The problem:
Nothing in the records below should be altered when they are retyped.
--- START ---
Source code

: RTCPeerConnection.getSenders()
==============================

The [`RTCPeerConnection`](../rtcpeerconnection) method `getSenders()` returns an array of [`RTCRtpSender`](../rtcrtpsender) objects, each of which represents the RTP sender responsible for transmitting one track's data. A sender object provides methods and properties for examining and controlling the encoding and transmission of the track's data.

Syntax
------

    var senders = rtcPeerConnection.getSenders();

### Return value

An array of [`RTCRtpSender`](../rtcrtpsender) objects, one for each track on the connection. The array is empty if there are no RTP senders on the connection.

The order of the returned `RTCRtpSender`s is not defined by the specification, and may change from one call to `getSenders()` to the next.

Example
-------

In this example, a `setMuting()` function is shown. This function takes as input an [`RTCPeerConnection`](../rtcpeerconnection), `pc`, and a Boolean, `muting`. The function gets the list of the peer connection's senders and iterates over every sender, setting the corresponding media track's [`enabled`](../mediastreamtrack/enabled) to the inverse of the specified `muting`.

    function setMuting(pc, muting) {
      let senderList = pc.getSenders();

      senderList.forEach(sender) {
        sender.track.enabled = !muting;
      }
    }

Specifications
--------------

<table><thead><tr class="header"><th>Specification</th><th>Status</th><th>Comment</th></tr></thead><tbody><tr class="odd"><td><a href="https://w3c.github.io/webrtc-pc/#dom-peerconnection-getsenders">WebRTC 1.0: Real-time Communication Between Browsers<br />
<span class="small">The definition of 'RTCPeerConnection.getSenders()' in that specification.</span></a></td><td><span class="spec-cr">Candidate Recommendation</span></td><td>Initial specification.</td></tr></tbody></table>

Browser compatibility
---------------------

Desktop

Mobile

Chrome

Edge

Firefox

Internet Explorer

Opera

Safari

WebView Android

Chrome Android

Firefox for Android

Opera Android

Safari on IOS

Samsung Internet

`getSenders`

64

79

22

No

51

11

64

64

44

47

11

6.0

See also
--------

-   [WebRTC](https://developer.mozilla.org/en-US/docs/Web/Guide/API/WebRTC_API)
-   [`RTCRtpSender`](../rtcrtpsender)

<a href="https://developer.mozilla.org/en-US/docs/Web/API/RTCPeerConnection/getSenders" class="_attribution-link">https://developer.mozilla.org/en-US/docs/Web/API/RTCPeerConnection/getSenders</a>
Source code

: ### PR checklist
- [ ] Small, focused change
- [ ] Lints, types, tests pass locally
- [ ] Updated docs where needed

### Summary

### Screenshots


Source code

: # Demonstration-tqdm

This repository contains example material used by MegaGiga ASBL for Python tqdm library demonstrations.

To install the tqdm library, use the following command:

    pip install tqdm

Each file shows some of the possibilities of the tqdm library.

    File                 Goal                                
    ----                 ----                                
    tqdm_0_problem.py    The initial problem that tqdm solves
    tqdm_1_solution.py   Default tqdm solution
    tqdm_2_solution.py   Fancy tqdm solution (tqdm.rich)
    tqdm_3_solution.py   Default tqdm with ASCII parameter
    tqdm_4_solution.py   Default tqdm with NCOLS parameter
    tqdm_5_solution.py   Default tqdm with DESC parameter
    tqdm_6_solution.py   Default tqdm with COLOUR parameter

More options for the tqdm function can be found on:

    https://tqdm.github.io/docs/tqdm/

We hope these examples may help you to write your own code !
--- END ---
Answer section:
Source code

: RTCPeerConnection.getSenders()
==============================

The [`RTCPeerConnection`](../rtcpeerconnection) method `getSenders()` returns an array of [`RTCRtpSender`](../rtcrtpsender) objects, each of which represents the RTP sender responsible for transmitting one track's data. A sender object provides methods and properties for examining and controlling the encoding and transmission of the track's data.

Syntax
------

    var senders = rtcPeerConnection.getSenders();

### Return value

An array of [`RTCRtpSender`](../rtcrtpsender) objects, one for each track on the connection. The array is empty if there are no RTP senders on the connection.

The order of the returned `RTCRtpSender`s is not defined by the specification, and may change from one call to `getSenders()` to the next.

Example
-------

In this example, a `setMuting()` function is shown. This function takes as input an [`RTCPeerConnection`](../rtcpeerconnection), `pc`, and a Boolean, `muting`. The function gets the list of the peer connection's senders and iterates over every sender, setting the corresponding media track's [`enabled`](../mediastreamtrack/enabled) to the inverse of the specified `muting`.

    function setMuting(pc, muting) {
      let senderList = pc.getSenders();

      senderList.forEach(sender) {
        sender.track.enabled = !muting;
      }
    }

Specifications
--------------

<table><thead><tr class="header"><th>Specification</th><th>Status</th><th>Comment</th></tr></thead><tbody><tr class="odd"><td><a href="https://w3c.github.io/webrtc-pc/#dom-peerconnection-getsenders">WebRTC 1.0: Real-time Communication Between Browsers<br />
<span class="small">The definition of 'RTCPeerConnection.getSenders()' in that specification.</span></a></td><td><span class="spec-cr">Candidate Recommendation</span></td><td>Initial specification.</td></tr></tbody></table>

Browser compatibility
---------------------

Desktop

Mobile

Chrome

Edge

Firefox

Internet Explorer

Opera

Safari

WebView Android

Chrome Android

Firefox for Android

Opera Android

Safari on IOS

Samsung Internet

`getSenders`

64

79

22

No

51

11

64

64

44

47

11

6.0

See also
--------

-   [WebRTC](https://developer.mozilla.org/en-US/docs/Web/Guide/API/WebRTC_API)
-   [`RTCRtpSender`](../rtcrtpsender)

<a href="https://developer.mozilla.org/en-US/docs/Web/API/RTCPeerConnection/getSenders" class="_attribution-link">https://developer.mozilla.org/en-US/docs/Web/API/RTCPeerConnection/getSenders</a>
Source code

: ### PR checklist
- [ ] Small, focused change
- [ ] Lints, types, tests pass locally
- [ ] Updated docs where needed

### Summary

### Screenshots


Source code

: # Demonstration-tqdm

This repository contains example material used by MegaGiga ASBL for Python tqdm library demonstrations.

To install the tqdm library, use the following command:

    pip install tqdm

Each file shows some of the possibilities of the tqdm library.

    File                 Goal                                
    ----                 ----                                
    tqdm_0_problem.py    The initial problem that tqdm solves
    tqdm_1_solution.py   Default tqdm solution
    tqdm_2_solution.py   Fancy tqdm solution (tqdm.rich)
    tqdm_3_solution.py   Default tqdm with ASCII parameter
    tqdm_4_solution.py   Default tqdm with NCOLS parameter
    tqdm_5_solution.py   Default tqdm with DESC parameter
    tqdm_6_solution.py   Default tqdm with COLOUR parameter

More options for the tqdm function can be found on:

    https://tqdm.github.io/docs/tqdm/

We hope these examples may help you to write your own code !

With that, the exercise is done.